Helen Chenoweth-HageWe recall her most specifically in connection with one arrival and two departures.

The arrival was political, in the year 1994, when she entered the race for the Republican nomination for the U.S. House. At the time she did that, her prospects seemed dim. Though she was a veteran Republican worker and staffer, she was the least-known of the three Republicans seeking the nomination, the less funded, the one everyone figured would be in third place - the fight, said the cognoscenti, would be between the other two. And whichever won would be unlikely to unseat the incumbent, Democrat Larry La Rocco, who had won easy re-election in two years before.

So much for all that: Helen Chenoweth (as she was then) ran an energetic race and took the prize. It was a cationary note, in a sense, to be careful who you underestimate. Which sets up the two departures ...

In 2000, she was facing a situation many of her colleagues were: In 1994 a lot of Republicans elected to Congress pledged to serve three terms and no more. In 2000 a lot of Republicans broke that pledge. Helen Chenoweth-Hage (as she was by then) did not: She kept her word and stepped down. She's had no lack of critics over the years, but they've all had to moderate their criticism of her with that tough-minded show of integrity.

As a private citizen, she remained vocal and tough-minded, and not just on a public platform. One day, not so long ago, she was at the Boise airport preparing for a flight back to Nevada, where in recent years she has lived with husband Wayne Hage. Arriving at the search area, she was instructed to submit to a search she thought was unreasonable. She asked the officials there: What is your authority for asking for this? (That being a question any citizen should always be able to ask of a government official and expect a clear answer.) She was told: We won't tell you. She then did what a liberty-minded American citizen should always do in such a situation, and what all too few actually do: She picked up her bags, walked out and drove to Nevada.

There was a day, in the early and mid parts of her congressional tenure, when Helen Chenoweth's critics were unflagging in their blasts at her. We suspect that a lot of them, reflecting today, wish she were still around to take up the battle.

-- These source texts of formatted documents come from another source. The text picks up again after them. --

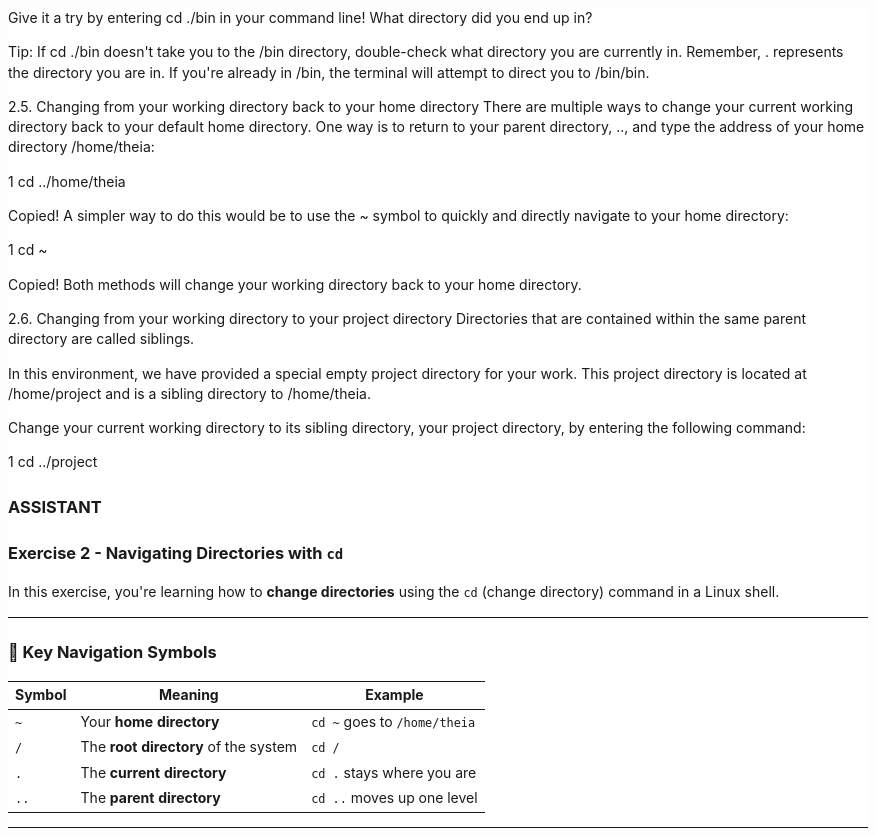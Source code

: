 Give it a try by entering cd ./bin in your command line! What directory did you end up in?

Tip: If cd ./bin doesn't take you to the /bin directory, double-check what directory you are currently in. Remember, . represents the directory you are in. If you're already in /bin, the terminal will attempt to direct you to /bin/bin.

2.5. Changing from your working directory back to your home directory
There are multiple ways to change your current working directory back to your default home directory. One way is to return to your parent directory, .., and type the address of your home directory /home/theia:

1
cd ../home/theia

Copied!
A simpler way to do this would be to use the ~ symbol to quickly and directly navigate to your home directory:

1
cd ~

Copied!
Both methods will change your working directory back to your home directory.

2.6. Changing from your working directory to your project directory
Directories that are contained within the same parent directory are called siblings.

In this environment, we have provided a special empty project directory for your work. This project directory is located at /home/project and is a sibling directory to /home/theia.

Change your current working directory to its sibling directory, your project directory, by entering the following command:

1
cd ../project

### ASSISTANT

### Exercise 2 - Navigating Directories with `cd`

In this exercise, you're learning how to **change directories** using the `cd` (change directory) command in a Linux shell.

---

### 🧭 Key Navigation Symbols

| Symbol | Meaning                              | Example                      |
| ------ | ------------------------------------ | ---------------------------- |
| `~`    | Your **home directory**              | `cd ~` goes to `/home/theia` |
| `/`    | The **root directory** of the system | `cd /`                       |
| `.`    | The **current directory**            | `cd .` stays where you are   |
| `..`   | The **parent directory**             | `cd ..` moves up one level   |

---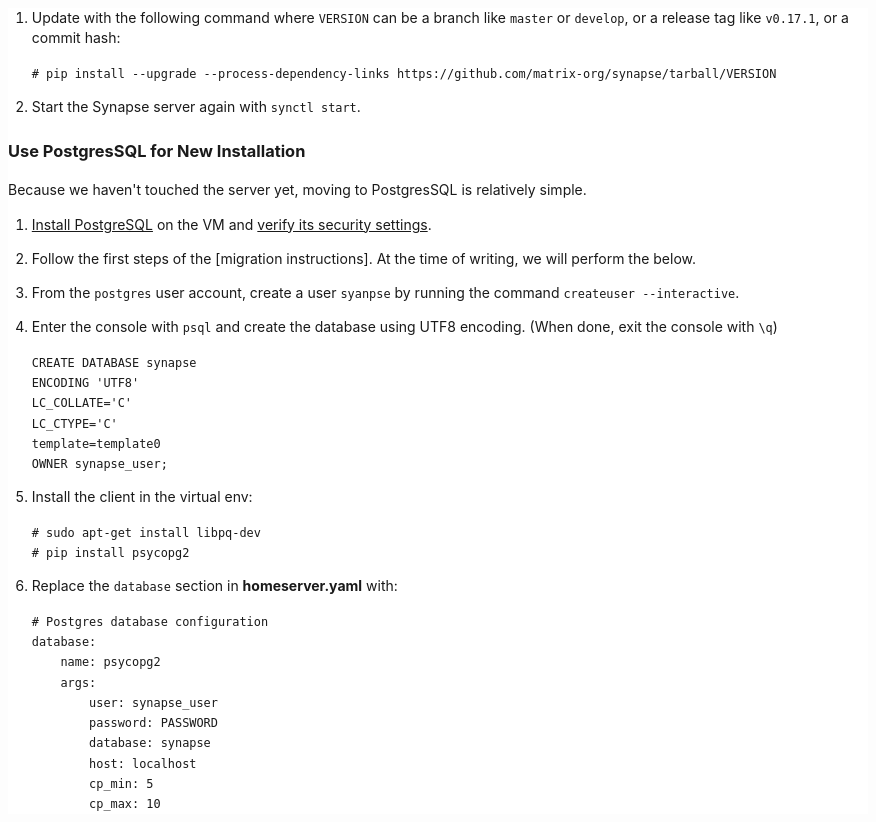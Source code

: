 1. Update with the following command where `VERSION` can be a branch like `master` or `develop`, or a release tag like `v0.17.1`, or a commit hash:

	```
	# pip install --upgrade --process-dependency-links https://github.com/matrix-org/synapse/tarball/VERSION
	```

1. Start the Synapse server again with `synctl start`.

### Use PostgresSQL for New Installation

Because we haven't touched the server yet, moving to PostgresSQL is relatively simple.

1. [Install PostgreSQL](https://www.digitalocean.com/community/tutorials/how-to-install-and-use-postgresql-on-ubuntu-14-04) on the VM and [verify its security settings](https://www.digitalocean.com/community/tutorials/how-to-secure-postgresql-on-an-ubuntu-vps).

1. Follow the first steps of the [migration instructions]. At the time of writing, we will perform the below.

1. From the `postgres` user account, create a user `syanpse` by running the command `createuser --interactive`.

1. Enter the console with `psql` and create the database using UTF8 encoding. (When done, exit the console with `\q`)

	```
	CREATE DATABASE synapse
	ENCODING 'UTF8'
	LC_COLLATE='C'
	LC_CTYPE='C'
	template=template0
	OWNER synapse_user;
	```

1. Install the client in the virtual env:
 
    ```
    # sudo apt-get install libpq-dev
    # pip install psycopg2
    ```

1. Replace the `database` section in **homeserver.yaml** with:

	```
	# Postgres database configuration
	database:
		name: psycopg2
		args:
			user: synapse_user
			password: PASSWORD
			database: synapse
			host: localhost
			cp_min: 5
			cp_max: 10
	```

She will be missed.

Cantwell up by 10

Or so reads the latest poll on the Washington Senate race, by McClatchy-MSNBC. It gives incumbent Democrat Maria Cantwell 50% and Republican challenger Mike McGavick 40% - close to where they have been, on average, through most of the campaign season.

Barring some really unexpected last minute quirk, the race looks close to done. McGavick has campaigned intensively and advertised intensively, but all of his efforts have moved the needle hardly at all.

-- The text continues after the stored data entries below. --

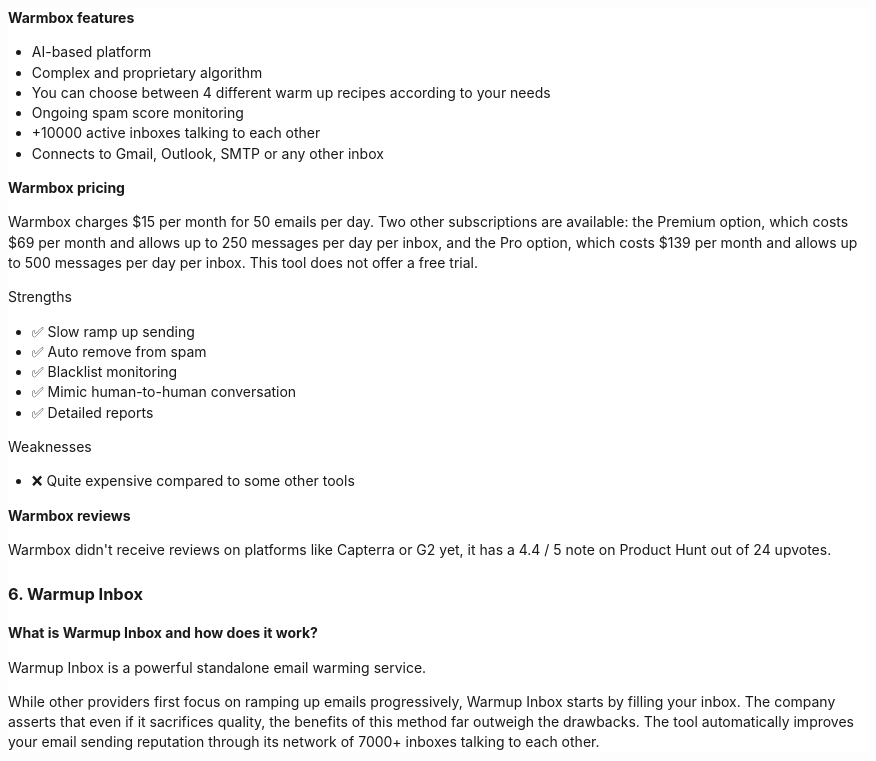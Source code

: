 **Warmbox features**

- AI-based platform
- Complex and proprietary algorithm
- You can choose between 4 different warm up recipes according to your needs
- Ongoing spam score monitoring
- +10000 active inboxes talking to each other
- Connects to Gmail, Outlook, SMTP or any other inbox

**Warmbox pricing**

Warmbox charges $15 per month for 50 emails per day. Two other subscriptions are available: the Premium option, which costs $69 per month and allows up to 250 messages per day per inbox, and the Pro option, which costs $139 per month and allows up to 500 messages per day per inbox. This tool does not offer a free trial.

<div class="row">
  <div class="col-md-6 p-3">
    <p class="font-weight-bold">Strengths</p>
    <ul class="list-unstyled">
      <li>✅ Slow ramp up sending</li>
      <li>✅ Auto remove from spam</li>
      <li>✅ Blacklist monitoring</li>
      <li>✅ Mimic human-to-human conversation</li>
      <li>✅ Detailed reports</li>
    </ul>
  </div>
  <div class="col-md-6 p-3">
    <p class="font-weight-bold">Weaknesses</p>
    <ul class="list-unstyled">
      <li>❌ Quite expensive compared to some other tools</li>
    </ul>
  </div>
</div>

**Warmbox reviews**

Warmbox didn't receive reviews on platforms like Capterra or G2 yet, it has a 4.4 / 5 note on Product Hunt out of 24 upvotes.

### 6. Warmup Inbox

**What is Warmup Inbox and how does it work?**

Warmup Inbox is a powerful standalone email warming service.

While other providers first focus on ramping up emails progressively, Warmup Inbox starts by filling your inbox. The company asserts that even if it sacrifices quality, the benefits of this method far outweigh the drawbacks. The tool automatically improves your email sending reputation through its network of 7000+ inboxes talking to each other.
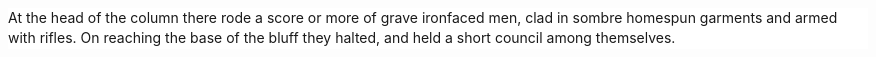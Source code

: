 At the head of the column there rode a score or more of grave ironfaced men, clad in sombre homespun garments and armed with rifles. On reaching the base of the bluff they halted, and held a short council among themselves.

One part of the reason may appear in other results in the poll: "The poll showed sharp dissatisfaction with President Bush, his Iraq policies and Congress among Washington voters. It also showed deep concern about the future of the country, with nearly 60 percent of those surveyed believing it was headed in the wrong direction." Our observations and what we see of polling results suggest that this election is becoming quite nationalized.

A slight delay

We had been expecting to start parsing the Oregon campaign finance filings tomorrow. Well, we may start, but probably won't be finished.

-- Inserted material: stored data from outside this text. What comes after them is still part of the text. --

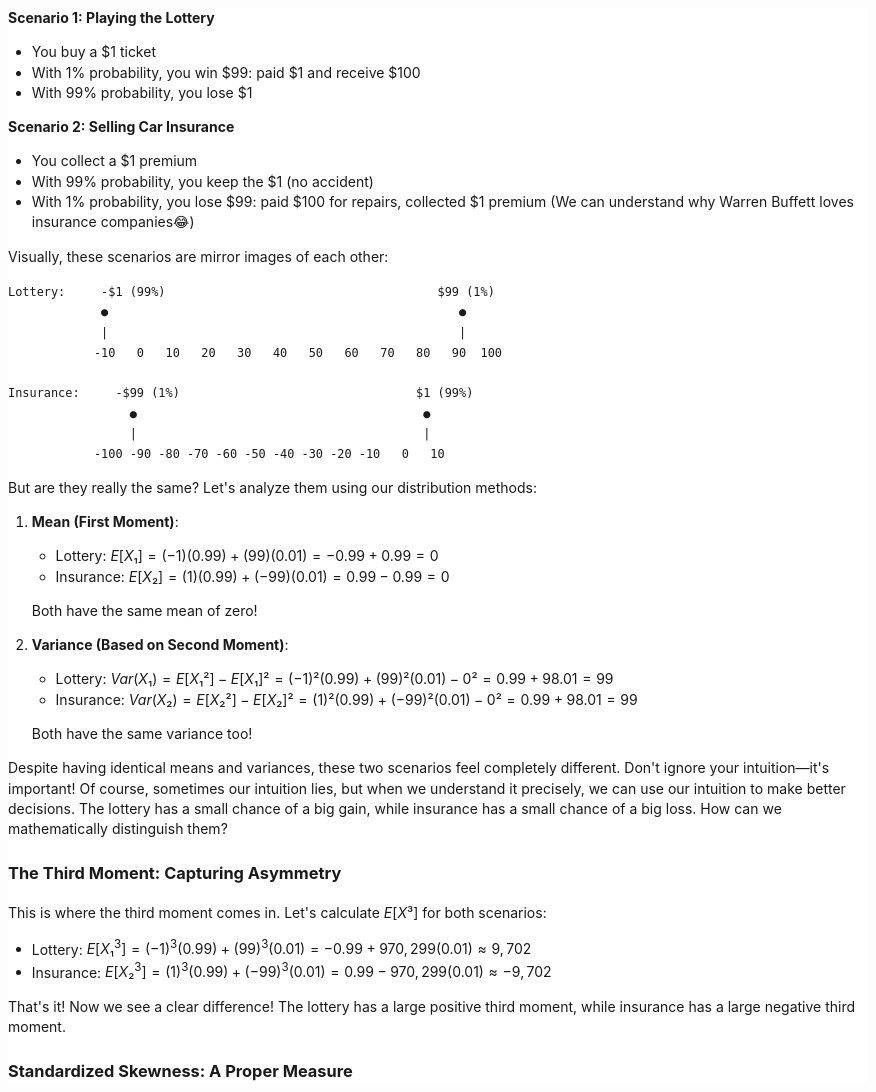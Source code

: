 **Scenario 1: Playing the Lottery**
- You buy a $1 ticket
- With 1% probability, you win $\$99$: paid $\$1$ and receive $\$100$
- With 99% probability, you lose $\$1$

**Scenario 2: Selling Car Insurance**
- You collect a $\$1$ premium
- With 99% probability, you keep the $\$1$ (no accident)
- With 1% probability, you lose $\$99$: paid $\$100$ for repairs, collected $\$1$ premium (We can understand why Warren Buffett loves insurance companies😂)

Visually, these scenarios are mirror images of each other:

```
Lottery:     -$1 (99%)                                      $99 (1%)
             ●                                                 ●
             |                                                 |
            -10   0   10   20   30   40   50   60   70   80   90  100

Insurance:     -$99 (1%)                                 $1 (99%)
                 ●                                        ●
                 |                                        |
            -100 -90 -80 -70 -60 -50 -40 -30 -20 -10   0   10
```

But are they really the same? Let's analyze them using our distribution methods:

1. **Mean (First Moment)**:
   - Lottery: $E[X₁] = (-1)(0.99) + (99)(0.01) = -0.99 + 0.99 = 0$
   - Insurance: $E[X₂] = (1)(0.99) + (-99)(0.01) = 0.99 - 0.99 = 0$

   Both have the same mean of zero!

2. **Variance (Based on Second Moment)**:
   - Lottery: $Var(X₁) = E[X₁²] - E[X₁]² = (-1)²(0.99) + (99)²(0.01) - 0² = 0.99 + 98.01 = 99$
   - Insurance: $Var(X₂) = E[X₂²] - E[X₂]² = (1)²(0.99) + (-99)²(0.01) - 0² = 0.99 + 98.01 = 99$

   Both have the same variance too!

Despite having identical means and variances, these two scenarios feel completely different. Don't ignore your intuition—it's important! Of course, sometimes our intuition lies, but when we understand it precisely, we can use our intuition to make better decisions. The lottery has a small chance of a big gain, while insurance has a small chance of a big loss. How can we mathematically distinguish them?

### The Third Moment: Capturing Asymmetry

This is where the third moment comes in. Let's calculate $E[X³]$ for both scenarios:

- Lottery: $E[X₁^3] = (-1)^3(0.99) + (99)^3(0.01) = -0.99 + 970,299(0.01) ≈ 9,702$
- Insurance: $E[X₂^3] = (1)^3(0.99) + (-99)^3(0.01) = 0.99 - 970,299(0.01) ≈ -9,702$

That's it! Now we see a clear difference! The lottery has a large positive third moment, while insurance has a large negative third moment.

### Standardized Skewness: A Proper Measure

A post on the secretary of state's site says why: "The Department of Administrative Services (DAS) has reported to the Secretary of State's Office that emails sent through the state system are being delayed in their delivery to various state agencies, including the Division of Elections. DAS is hoping to solve the problem as soon as possible. This technical problem may affect the Elections Division's receipt of electronic campaign finance reports that political committees are filing in advance of Monday's 5pm deadline for first pre-election reports for the General Election. Electronic filers are encouraged to file their electronic reports on a CD or diskette by Monday's 5pm deadline."

We'll be watching whenever. Some items of major itnerest should be turning up.